#### Records for this task

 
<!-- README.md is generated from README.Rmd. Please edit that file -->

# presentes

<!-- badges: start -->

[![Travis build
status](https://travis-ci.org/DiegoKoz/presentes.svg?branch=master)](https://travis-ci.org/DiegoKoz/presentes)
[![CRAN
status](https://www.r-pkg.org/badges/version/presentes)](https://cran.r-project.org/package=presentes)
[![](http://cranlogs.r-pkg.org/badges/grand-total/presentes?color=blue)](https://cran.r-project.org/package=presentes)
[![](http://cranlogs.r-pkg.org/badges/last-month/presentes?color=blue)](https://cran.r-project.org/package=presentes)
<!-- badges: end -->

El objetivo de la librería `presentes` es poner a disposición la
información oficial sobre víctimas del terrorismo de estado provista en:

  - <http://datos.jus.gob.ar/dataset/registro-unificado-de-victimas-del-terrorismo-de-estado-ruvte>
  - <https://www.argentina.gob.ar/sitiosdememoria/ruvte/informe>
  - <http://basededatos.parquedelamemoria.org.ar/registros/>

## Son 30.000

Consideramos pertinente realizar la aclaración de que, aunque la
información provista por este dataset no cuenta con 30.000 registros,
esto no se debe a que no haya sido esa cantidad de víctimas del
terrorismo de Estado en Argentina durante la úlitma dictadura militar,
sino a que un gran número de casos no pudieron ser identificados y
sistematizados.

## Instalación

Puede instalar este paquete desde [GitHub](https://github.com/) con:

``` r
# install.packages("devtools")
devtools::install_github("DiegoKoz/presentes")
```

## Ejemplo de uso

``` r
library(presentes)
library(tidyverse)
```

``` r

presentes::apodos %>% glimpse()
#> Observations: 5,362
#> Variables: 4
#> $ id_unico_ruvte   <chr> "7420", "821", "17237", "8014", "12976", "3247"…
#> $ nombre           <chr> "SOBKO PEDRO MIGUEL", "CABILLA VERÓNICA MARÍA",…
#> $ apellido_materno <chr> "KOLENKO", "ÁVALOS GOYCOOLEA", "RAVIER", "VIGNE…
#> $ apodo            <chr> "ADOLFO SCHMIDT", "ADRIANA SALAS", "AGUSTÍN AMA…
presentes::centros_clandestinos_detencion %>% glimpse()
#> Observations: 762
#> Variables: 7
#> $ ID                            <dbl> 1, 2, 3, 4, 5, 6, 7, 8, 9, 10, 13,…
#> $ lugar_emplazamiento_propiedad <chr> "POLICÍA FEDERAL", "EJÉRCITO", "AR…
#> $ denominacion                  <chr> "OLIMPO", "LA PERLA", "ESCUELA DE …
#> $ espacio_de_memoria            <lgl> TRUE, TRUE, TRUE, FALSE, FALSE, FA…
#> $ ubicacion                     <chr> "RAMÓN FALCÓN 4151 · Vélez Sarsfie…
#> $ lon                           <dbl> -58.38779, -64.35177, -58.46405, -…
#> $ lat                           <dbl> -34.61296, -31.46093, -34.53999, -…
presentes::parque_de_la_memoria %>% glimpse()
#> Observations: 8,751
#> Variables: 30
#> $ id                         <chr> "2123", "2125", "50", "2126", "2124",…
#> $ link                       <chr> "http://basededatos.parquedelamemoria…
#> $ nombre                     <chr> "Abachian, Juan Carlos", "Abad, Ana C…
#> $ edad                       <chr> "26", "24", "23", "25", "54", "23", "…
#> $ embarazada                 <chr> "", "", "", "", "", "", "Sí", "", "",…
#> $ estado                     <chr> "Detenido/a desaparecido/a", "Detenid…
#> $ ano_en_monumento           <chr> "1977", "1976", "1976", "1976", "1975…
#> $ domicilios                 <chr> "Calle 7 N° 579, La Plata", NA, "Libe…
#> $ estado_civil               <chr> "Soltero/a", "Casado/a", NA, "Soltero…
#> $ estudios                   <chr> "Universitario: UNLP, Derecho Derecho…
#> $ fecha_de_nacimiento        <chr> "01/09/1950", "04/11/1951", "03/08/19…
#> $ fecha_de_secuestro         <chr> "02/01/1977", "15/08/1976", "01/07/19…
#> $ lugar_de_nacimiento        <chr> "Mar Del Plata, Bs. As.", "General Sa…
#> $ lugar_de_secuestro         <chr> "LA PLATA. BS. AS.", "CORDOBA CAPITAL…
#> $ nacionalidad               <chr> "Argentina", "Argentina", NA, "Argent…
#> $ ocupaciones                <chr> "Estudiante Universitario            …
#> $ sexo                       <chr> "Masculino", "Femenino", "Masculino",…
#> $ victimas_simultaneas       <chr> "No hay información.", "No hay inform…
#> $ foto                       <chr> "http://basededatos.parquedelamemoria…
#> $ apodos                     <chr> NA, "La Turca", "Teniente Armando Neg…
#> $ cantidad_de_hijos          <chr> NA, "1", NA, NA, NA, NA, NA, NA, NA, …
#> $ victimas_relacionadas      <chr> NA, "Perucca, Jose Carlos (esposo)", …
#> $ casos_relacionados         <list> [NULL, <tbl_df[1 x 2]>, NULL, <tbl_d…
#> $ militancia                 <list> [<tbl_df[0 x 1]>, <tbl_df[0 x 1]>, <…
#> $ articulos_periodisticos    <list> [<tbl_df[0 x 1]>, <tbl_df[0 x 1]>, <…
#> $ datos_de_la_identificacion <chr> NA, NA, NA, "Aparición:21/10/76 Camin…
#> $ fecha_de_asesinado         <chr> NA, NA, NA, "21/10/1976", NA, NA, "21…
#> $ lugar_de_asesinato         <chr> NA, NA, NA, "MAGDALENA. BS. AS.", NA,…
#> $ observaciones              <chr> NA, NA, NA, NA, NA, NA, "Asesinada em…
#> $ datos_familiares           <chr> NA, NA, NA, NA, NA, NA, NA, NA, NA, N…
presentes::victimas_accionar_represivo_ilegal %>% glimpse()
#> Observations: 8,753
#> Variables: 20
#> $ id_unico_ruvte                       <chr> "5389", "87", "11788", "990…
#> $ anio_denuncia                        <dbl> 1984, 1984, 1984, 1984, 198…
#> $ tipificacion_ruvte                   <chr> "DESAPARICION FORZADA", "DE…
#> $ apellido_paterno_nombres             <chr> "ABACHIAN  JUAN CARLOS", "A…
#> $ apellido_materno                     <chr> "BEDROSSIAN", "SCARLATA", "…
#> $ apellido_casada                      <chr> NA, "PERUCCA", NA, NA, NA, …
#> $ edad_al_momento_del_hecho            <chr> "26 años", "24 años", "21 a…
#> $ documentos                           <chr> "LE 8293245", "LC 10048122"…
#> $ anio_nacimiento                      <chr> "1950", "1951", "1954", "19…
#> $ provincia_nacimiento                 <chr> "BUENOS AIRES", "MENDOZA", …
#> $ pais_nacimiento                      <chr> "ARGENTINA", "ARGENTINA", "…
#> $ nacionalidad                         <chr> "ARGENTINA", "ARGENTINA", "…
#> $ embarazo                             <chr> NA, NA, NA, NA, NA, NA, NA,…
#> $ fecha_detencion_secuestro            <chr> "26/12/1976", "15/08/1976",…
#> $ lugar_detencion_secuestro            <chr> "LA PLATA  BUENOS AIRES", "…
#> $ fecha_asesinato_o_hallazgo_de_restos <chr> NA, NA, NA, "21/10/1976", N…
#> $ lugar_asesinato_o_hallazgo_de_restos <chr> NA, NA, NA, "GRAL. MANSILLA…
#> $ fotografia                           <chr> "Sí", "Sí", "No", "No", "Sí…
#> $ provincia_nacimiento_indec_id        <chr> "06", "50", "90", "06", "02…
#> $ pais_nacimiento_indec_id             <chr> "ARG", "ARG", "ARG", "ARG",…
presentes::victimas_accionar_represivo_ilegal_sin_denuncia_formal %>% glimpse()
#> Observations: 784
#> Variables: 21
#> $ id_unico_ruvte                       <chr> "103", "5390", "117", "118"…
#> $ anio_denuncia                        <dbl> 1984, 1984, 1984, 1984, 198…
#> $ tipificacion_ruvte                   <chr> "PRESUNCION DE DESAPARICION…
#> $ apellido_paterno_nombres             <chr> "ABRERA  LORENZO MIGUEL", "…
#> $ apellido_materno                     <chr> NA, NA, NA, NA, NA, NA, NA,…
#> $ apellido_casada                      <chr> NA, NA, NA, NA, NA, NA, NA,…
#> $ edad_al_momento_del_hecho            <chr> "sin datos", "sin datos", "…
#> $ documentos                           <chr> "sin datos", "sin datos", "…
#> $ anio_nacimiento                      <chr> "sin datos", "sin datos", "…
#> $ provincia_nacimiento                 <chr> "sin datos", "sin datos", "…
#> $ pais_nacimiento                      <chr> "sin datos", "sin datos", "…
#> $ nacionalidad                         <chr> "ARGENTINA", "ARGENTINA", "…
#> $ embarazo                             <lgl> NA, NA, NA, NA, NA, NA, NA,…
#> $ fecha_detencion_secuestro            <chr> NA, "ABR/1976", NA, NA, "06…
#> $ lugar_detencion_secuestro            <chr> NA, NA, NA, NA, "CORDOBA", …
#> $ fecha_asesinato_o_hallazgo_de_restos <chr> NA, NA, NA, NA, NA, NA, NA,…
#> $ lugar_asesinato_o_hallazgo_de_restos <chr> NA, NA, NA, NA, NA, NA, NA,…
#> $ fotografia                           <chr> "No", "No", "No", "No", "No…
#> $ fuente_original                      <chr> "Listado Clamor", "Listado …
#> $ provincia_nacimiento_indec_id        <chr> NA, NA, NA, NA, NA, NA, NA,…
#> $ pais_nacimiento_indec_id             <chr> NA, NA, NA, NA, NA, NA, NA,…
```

########

• _What the task asks_: Filter the records down to the lines that contain the string "glimpse", and copy those lines.

• _Expected output_:
presentes::apodos %>% glimpse()
presentes::centros_clandestinos_detencion %>% glimpse()
presentes::parque_de_la_memoria %>% glimpse()
presentes::victimas_accionar_represivo_ilegal %>% glimpse()
presentes::victimas_accionar_represivo_ilegal_sin_denuncia_formal %>% glimpse()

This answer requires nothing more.